Por tanto, no hay muchas razones para pensar, salvo por la relajación del consumo interno, que la inflación subyacente pueda retornar a cifras cercanas a las de nuestros socios comerciales, algo que encarecerá las cargas de las empresas cuando se tengan que revisar los acuerdos firmados a principios de año.

Es interesante resaltar la dependencia de la inflación de los servicios respecto al crecimiento del consumo. Por ejemplo, los mínimos de la inflación española se producían antes de 1999. No es casualidad que a partir de entonces repuntara fuertemente la inflación subyacente.

Coincide con la primera reforma del IRPF, que liberó renta disponible en aproximadamente un punto porcentual del PIB por año.

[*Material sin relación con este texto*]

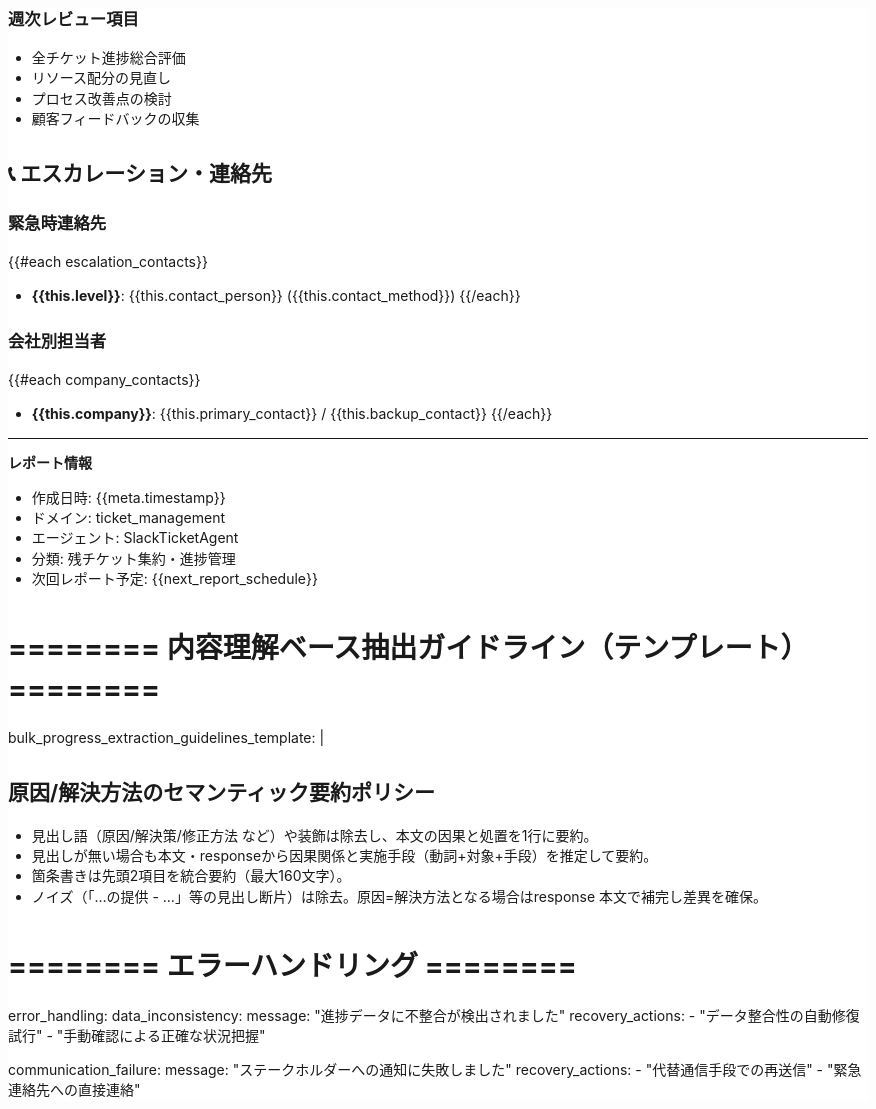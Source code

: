   ### 週次レビュー項目
  - 全チケット進捗総合評価
  - リソース配分の見直し
  - プロセス改善点の検討
  - 顧客フィードバックの収集
  
  ## 📞 エスカレーション・連絡先
  
  ### 緊急時連絡先
  {{#each escalation_contacts}}
  - **{{this.level}}**: {{this.contact_person}} ({{this.contact_method}})
  {{/each}}
  
  ### 会社別担当者
  {{#each company_contacts}}
  - **{{this.company}}**: {{this.primary_contact}} / {{this.backup_contact}}
  {{/each}}
  
  ---
  **レポート情報**
  - 作成日時: {{meta.timestamp}}
  - ドメイン: ticket_management
  - エージェント: SlackTicketAgent
  - 分類: 残チケット集約・進捗管理
  - 次回レポート予定: {{next_report_schedule}}

# ======== 内容理解ベース抽出ガイドライン（テンプレート） ========

bulk_progress_extraction_guidelines_template: |
  ## 原因/解決方法のセマンティック要約ポリシー
  - 見出し語（原因/解決策/修正方法 など）や装飾は除去し、本文の因果と処置を1行に要約。
  - 見出しが無い場合も本文・responseから因果関係と実施手段（動詞+対象+手段）を推定して要約。
  - 箇条書きは先頭2項目を統合要約（最大160文字）。
  - ノイズ（「…の提供 - …」等の見出し断片）は除去。原因=解決方法となる場合はresponse 本文で補完し差異を確保。

# ======== エラーハンドリング ========

error_handling:
  data_inconsistency:
    message: "進捗データに不整合が検出されました"
    recovery_actions:
      - "データ整合性の自動修復試行"
      - "手動確認による正確な状況把握"
  
  communication_failure:
    message: "ステークホルダーへの通知に失敗しました"
    recovery_actions:
      - "代替通信手段での再送信"
      - "緊急連絡先への直接連絡"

Como la rebaja de impuestos tuvo carácter permanente, lejos de lo que pretendía el legislador, la renta liberada no se dedicó al ahorro, sino, probablemente, al consumo de bienes y servicios en los que existía escasa capacidad de la oferta para hacer frente a incrementos de la demanda.

El alza en el precio de los servicios presionó el nivel general de precios de la economía, y se acabó traduciendo en demandas salariales consecuentes en todos los sectores, tanto cerrados a la competencia que pudieron trasladar nuevamente a precios el aumento de costes, como abiertos, que no pudieron trasladar el repunte de costes. El sector industrial pudo perder, con ello, competitividad. Si ésta se pierde, condiciona la viabilidad económica de los proyectos de inversión, y la producción y el empleo.

Todo esto se puede ver como uno de los largos y aburridos cuentos que contamos los economistas, o como un aviso sobre los límites de lo que se puede hacer. Especialmente teniendo en cuenta que estamos en época de saldos fiscales (con los dos principales partidos del país interesados en bajarnos los impuestos) y de reformas en los mercados laborales, y en particular en el sistema de prestaciones por desempleo.

Respecto a la rebaja del IRPF, la anterior ya se expuso como una medida de oferta: la reducción de la tarifa marginal se veía como un estímulo a la participación en el mercado laboral. Pero ¿qué sucede con los perceptores de rentas muy bajas, que no pagan impuestos? Como no tienen rebaja fiscal, no se incrementa su participación. Es muy relevante el caso de los trabajadores marginales (los que no son perceptores principales de rentas del trabajo en la familia), que han tenido un estímulo nulo a la participación. Si con la mayor participación se intentó rebajar la presión de los salarios en ciertos sectores, la medida se ha notado bien poco.

Ahora, como remedio parcial, se pueden endurecer las condiciones para percibir el subsidio de desempleo, basando el endurecimiento en la aceptación de las ofertas hechas por el Inem al trabajador en paro. Prescindiendo del escaso número de afectados potenciales por esta medida, ¿alguien puede confiar en que el Inem sea capaz de casar una oferta y una demanda de empleo? Tampoco por aquí se puede hacer gran cosa para aumentar la participación.

Si vamos a gastar, pongamos, 3.000 millones de euros en una nueva rebaja de impuestos, ¿por qué no los dedicamos a reformar el Inem para que sirva como auténtica oficina de empleo? Sólo una reforma de ese calado podría hacer útil el endurecimiento del subsidio de desempleo. Si el problema es la escasa productividad de los trabajadores, ¿por qué no se establece en la imposición directa un fuerte incentivo a la formación y a la inversión en equipo físico y menos a la inversión en vivienda? Si, por último, hay que estimular la participación en el mercado laboral, y teniendo en cuenta que el problema está en colectivos como mujeres con responsabilidades familiares, ¿por qué no se establecen mejores servicios de ayuda familiar (cuidado y educación de niños y asistencia a ancianos y enfermos)?

Es posible que esas medidas no sean efectivas sobre el mercado laboral, pero, por lo menos, no serán inflacionistas.